- [The task]:
Return each line of the records holding the string "worker".
== Provided entries
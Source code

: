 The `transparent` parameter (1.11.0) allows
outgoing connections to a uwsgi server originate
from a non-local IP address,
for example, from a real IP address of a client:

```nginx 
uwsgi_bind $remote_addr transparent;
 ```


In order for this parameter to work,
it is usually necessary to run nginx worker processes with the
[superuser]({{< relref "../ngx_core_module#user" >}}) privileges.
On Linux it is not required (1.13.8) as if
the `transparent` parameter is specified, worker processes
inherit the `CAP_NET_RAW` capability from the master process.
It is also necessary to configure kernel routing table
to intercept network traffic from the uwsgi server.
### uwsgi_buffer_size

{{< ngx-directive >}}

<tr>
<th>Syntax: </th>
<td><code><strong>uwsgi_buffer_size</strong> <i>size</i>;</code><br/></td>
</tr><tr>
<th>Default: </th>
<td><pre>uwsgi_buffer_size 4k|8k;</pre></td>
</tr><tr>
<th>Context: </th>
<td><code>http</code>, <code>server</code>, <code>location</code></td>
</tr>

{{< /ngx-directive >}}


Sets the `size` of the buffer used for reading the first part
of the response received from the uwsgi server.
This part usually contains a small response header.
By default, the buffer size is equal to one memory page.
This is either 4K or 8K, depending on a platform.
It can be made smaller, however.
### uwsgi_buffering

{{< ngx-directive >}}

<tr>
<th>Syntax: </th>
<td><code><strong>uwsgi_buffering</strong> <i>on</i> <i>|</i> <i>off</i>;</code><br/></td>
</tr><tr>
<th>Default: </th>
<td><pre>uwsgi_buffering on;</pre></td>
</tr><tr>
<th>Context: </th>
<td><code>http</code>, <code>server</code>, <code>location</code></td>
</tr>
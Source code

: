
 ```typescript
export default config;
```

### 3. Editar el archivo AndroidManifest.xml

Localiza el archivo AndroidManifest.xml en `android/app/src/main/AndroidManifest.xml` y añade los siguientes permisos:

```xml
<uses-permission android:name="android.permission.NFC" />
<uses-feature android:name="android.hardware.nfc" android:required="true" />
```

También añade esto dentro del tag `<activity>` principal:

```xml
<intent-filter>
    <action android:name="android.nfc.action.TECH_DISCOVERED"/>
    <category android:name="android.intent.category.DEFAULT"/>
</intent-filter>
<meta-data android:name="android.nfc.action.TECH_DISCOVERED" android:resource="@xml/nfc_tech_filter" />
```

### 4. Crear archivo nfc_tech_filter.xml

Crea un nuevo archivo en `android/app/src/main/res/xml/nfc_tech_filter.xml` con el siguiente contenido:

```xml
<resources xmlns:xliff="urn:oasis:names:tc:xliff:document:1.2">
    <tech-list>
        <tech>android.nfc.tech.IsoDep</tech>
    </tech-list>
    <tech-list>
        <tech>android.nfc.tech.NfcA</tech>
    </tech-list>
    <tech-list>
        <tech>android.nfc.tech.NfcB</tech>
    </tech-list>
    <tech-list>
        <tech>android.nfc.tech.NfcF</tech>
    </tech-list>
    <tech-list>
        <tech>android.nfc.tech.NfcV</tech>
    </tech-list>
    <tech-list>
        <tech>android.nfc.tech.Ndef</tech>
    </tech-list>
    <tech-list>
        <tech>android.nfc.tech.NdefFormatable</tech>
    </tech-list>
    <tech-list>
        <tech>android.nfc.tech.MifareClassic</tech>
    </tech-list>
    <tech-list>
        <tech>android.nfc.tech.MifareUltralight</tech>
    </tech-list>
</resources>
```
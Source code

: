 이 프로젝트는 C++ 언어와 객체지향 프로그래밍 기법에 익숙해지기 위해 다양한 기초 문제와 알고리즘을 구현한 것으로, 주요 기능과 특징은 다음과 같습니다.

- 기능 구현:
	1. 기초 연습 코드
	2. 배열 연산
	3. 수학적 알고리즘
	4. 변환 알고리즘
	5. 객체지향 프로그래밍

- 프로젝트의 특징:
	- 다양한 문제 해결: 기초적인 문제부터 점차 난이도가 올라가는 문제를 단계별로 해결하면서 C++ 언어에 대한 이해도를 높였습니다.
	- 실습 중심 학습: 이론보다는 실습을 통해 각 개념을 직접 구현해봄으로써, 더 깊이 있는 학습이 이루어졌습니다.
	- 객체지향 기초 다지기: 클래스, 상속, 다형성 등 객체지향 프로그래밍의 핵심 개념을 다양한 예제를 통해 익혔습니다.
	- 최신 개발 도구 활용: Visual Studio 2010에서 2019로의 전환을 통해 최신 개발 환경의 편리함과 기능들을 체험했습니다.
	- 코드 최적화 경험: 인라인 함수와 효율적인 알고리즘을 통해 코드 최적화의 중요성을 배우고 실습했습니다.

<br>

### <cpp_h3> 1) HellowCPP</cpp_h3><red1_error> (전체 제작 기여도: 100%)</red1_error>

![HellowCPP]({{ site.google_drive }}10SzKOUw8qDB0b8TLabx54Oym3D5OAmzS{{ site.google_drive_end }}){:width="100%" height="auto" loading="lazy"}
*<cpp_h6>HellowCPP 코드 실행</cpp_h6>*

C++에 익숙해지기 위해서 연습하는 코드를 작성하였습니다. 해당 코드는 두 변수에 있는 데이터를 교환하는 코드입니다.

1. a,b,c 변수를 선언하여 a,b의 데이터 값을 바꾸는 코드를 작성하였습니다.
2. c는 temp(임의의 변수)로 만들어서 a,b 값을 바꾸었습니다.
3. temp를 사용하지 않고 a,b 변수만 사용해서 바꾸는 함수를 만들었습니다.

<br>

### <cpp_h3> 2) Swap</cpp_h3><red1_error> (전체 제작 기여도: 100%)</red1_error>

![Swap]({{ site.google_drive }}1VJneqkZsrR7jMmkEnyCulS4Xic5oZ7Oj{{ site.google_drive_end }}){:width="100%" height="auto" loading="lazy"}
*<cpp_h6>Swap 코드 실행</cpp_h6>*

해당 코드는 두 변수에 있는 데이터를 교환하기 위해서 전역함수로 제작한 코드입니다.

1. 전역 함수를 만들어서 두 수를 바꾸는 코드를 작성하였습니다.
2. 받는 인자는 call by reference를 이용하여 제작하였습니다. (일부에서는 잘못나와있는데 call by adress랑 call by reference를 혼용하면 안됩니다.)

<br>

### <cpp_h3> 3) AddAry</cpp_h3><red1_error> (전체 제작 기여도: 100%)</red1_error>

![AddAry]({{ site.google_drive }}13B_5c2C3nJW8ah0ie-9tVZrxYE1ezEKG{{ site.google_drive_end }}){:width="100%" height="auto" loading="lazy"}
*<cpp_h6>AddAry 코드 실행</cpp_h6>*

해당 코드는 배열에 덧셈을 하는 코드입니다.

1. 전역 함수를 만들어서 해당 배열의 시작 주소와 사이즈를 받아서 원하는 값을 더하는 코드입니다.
====
- [Task result]:
it is usually necessary to run nginx worker processes with the
the `transparent` parameter is specified, worker processes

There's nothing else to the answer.